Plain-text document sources
--- --- ---

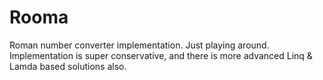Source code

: # Rooma
Roman number converter implementation. Just playing around. Implementation is super conservative, and there is more advanced Linq &amp; Lamda based solutions also.
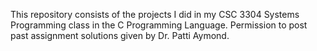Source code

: This repository consists of the projects I did in my CSC 3304 Systems Programming class in the C Programming Language. Permission to post past assignment solutions given by Dr. Patti Aymond.
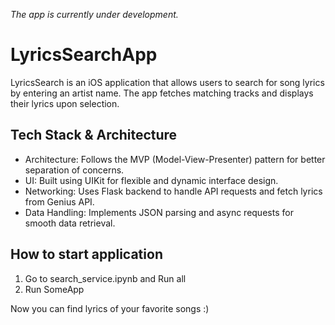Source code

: *The app is currently under development.*
# LyricsSearchApp
LyricsSearch is an iOS application that allows users to search for song lyrics by entering an artist name. The app fetches matching tracks and displays their lyrics upon selection.
## Tech Stack & Architecture
- Architecture: Follows the MVP (Model-View-Presenter) pattern for better separation of concerns.
- UI: Built using UIKit for flexible and dynamic interface design.
- Networking: Uses Flask backend to handle API requests and fetch lyrics from Genius API.
- Data Handling: Implements JSON parsing and async requests for smooth data retrieval.

## How to start application
1. Go to search_service.ipynb and Run all
2. Run SomeApp

Now you can find lyrics of your favorite songs :)
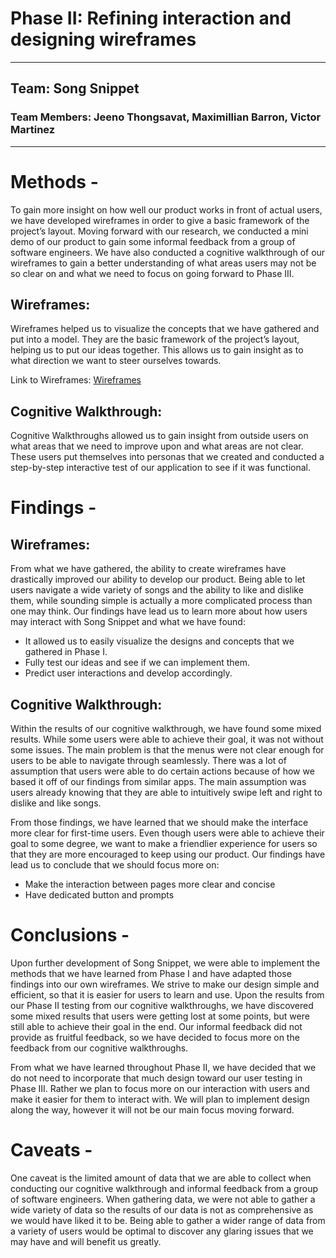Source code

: # Phase II: Refining interaction and designing wireframes
---
## Team: Song Snippet
### Team Members: Jeeno Thongsavat, Maximillian Barron, Victor Martinez
---
# Methods -

To gain more insight on how well our product works in front of actual users, we have developed wireframes in order to give a basic framework of the project’s layout. Moving forward with our research, we conducted a mini demo of our product to gain some informal feedback from a group of software engineers. We have also conducted a cognitive walkthrough of our wireframes to gain a better understanding of what areas users may not be so clear on and what we need to focus on going forward to Phase III. 

## Wireframes: 

Wireframes helped us to visualize the concepts that we have gathered and put into a model. They are the basic framework of the project’s layout, helping us to put our ideas together. This allows us to gain insight as to what direction we want to steer ourselves towards. 

Link to Wireframes: [Wireframes](../wireframes/README.md)

## Cognitive Walkthrough:

Cognitive Walkthroughs allowed us to gain insight from outside users on what areas that we need to improve upon and what areas are not clear. These users put themselves into personas that we created and conducted a step-by-step interactive test of our application to see if it was functional. 


# Findings -

## Wireframes: 

From what we have gathered, the ability to create wireframes have drastically improved our ability to develop our product. Being able to let users navigate a wide variety of songs and the ability to like and dislike them, while sounding simple is actually a more complicated process than one may think. Our findings have lead us to learn more about how users may interact with Song Snippet and what we have found:

* It allowed us to easily visualize the designs and concepts that we gathered in Phase I.
* Fully test our ideas and see if we can implement them. 
* Predict user interactions and develop accordingly. 

## Cognitive Walkthrough: 

Within the results of our cognitive walkthrough, we have found some mixed results. While some users were able to achieve their goal, it was not without some issues. The main problem is that the menus were not clear enough for users to be able to navigate through seamlessly. There was a lot of assumption that users were able to do certain actions because of how we based it off of our findings from similar apps. The main assumption was users already knowing that they are able to intuitively swipe left and right to dislike and like songs. 

From those findings, we have learned that we should make the interface more clear for first-time users. Even though users were able to achieve their goal to some degree, we want to make a friendlier experience for users so that they are more encouraged to keep using our product. Our findings have lead us to conclude that we should focus more on:

* Make the interaction between pages more clear and concise
* Have dedicated button and prompts


# Conclusions -

Upon further development of Song Snippet, we were able to implement the methods that we have learned from Phase I and have adapted those findings into our own wireframes. We strive to make our design simple and efficient, so that it is easier for users to learn and use. Upon the results from our Phase II testing from our cognitive walkthroughs, we have discovered some mixed results that users were getting lost at some points, but were still able to achieve their goal in the end. Our informal feedback did not provide as fruitful feedback, so we have decided to focus more on the feedback from our cognitive walkthroughs.

From what we have learned throughout Phase II, we have decided that we do not need to incorporate that much design toward our user testing in Phase III. Rather we plan to focus more on our interaction with users and make it easier for them to interact with. We will plan to implement design along the way, however it will not be our main focus moving forward. 


# Caveats -

One caveat is the limited amount of data that we are able to collect when conducting our cognitive walkthrough and informal feedback from a group of software engineers. When gathering data, we were not able to gather a wide variety of data so the results of our data is not as comprehensive as we would have liked it to be. Being able to gather a wider range of data from a variety of users would be optimal to discover any glaring issues that we may have and will benefit us greatly.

--- --- ---

### Task statement:
Please return, exactly as written, the lines from the first line of the records above through the line containing "1. Go to search_service.ipynb and Run all", both included, leaving out any pictures.

### Task solution:
Source code

: # Rooma
Roman number converter implementation. Just playing around. Implementation is super conservative, and there is more advanced Linq &amp; Lamda based solutions also.
Source code

: This repository consists of the projects I did in my CSC 3304 Systems Programming class in the C Programming Language. Permission to post past assignment solutions given by Dr. Patti Aymond.
Source code

: *The app is currently under development.*
# LyricsSearchApp
LyricsSearch is an iOS application that allows users to search for song lyrics by entering an artist name. The app fetches matching tracks and displays their lyrics upon selection.
## Tech Stack & Architecture
- Architecture: Follows the MVP (Model-View-Presenter) pattern for better separation of concerns.
- UI: Built using UIKit for flexible and dynamic interface design.
- Networking: Uses Flask backend to handle API requests and fetch lyrics from Genius API.
- Data Handling: Implements JSON parsing and async requests for smooth data retrieval.

## How to start application
1. Go to search_service.ipynb and Run all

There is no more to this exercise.